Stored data
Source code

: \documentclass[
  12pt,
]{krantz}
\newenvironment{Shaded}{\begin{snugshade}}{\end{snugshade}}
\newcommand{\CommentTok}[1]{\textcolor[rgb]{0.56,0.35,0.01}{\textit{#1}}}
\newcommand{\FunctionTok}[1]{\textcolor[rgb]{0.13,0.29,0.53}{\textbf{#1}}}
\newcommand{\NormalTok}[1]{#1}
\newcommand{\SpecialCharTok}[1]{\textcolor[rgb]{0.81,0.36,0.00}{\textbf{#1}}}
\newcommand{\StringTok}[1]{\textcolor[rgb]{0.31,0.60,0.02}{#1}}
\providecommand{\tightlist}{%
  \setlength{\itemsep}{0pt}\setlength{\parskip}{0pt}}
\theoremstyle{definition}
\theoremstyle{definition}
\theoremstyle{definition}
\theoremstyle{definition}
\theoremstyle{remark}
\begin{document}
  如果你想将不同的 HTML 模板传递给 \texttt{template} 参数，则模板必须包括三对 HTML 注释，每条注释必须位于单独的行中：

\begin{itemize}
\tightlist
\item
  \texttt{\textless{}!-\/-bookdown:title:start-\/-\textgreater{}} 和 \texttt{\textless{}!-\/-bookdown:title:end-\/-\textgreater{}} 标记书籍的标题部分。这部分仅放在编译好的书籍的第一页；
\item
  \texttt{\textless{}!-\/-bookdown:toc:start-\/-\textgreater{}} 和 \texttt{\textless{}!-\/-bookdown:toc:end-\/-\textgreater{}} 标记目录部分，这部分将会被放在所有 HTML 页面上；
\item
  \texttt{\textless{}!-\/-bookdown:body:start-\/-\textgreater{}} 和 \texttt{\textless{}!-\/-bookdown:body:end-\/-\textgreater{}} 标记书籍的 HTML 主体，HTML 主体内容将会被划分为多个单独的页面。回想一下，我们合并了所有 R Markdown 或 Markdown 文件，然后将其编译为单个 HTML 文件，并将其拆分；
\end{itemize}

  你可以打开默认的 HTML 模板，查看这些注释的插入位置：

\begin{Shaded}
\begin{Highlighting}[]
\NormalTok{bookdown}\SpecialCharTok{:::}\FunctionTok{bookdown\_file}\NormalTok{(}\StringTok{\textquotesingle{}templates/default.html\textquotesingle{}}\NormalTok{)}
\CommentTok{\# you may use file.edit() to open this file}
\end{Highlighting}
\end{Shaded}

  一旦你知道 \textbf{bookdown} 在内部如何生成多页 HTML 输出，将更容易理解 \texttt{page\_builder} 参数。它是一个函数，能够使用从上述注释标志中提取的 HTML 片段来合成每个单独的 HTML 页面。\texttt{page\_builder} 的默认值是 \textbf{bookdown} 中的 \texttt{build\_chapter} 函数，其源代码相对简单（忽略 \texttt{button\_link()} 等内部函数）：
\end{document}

▶ **ACTIVITY**
Please reproduce the closing stretch of the records, from the line with "you may use" through the last line, exactly as it stands.

▶ **EXERCISE RESPONSE**
\CommentTok{\# you may use file.edit() to open this file}
\end{Highlighting}
\end{Shaded}

  一旦你知道 \textbf{bookdown} 在内部如何生成多页 HTML 输出，将更容易理解 \texttt{page\_builder} 参数。它是一个函数，能够使用从上述注释标志中提取的 HTML 片段来合成每个单独的 HTML 页面。\texttt{page\_builder} 的默认值是 \textbf{bookdown} 中的 \texttt{build\_chapter} 函数，其源代码相对简单（忽略 \texttt{button\_link()} 等内部函数）：
\end{document}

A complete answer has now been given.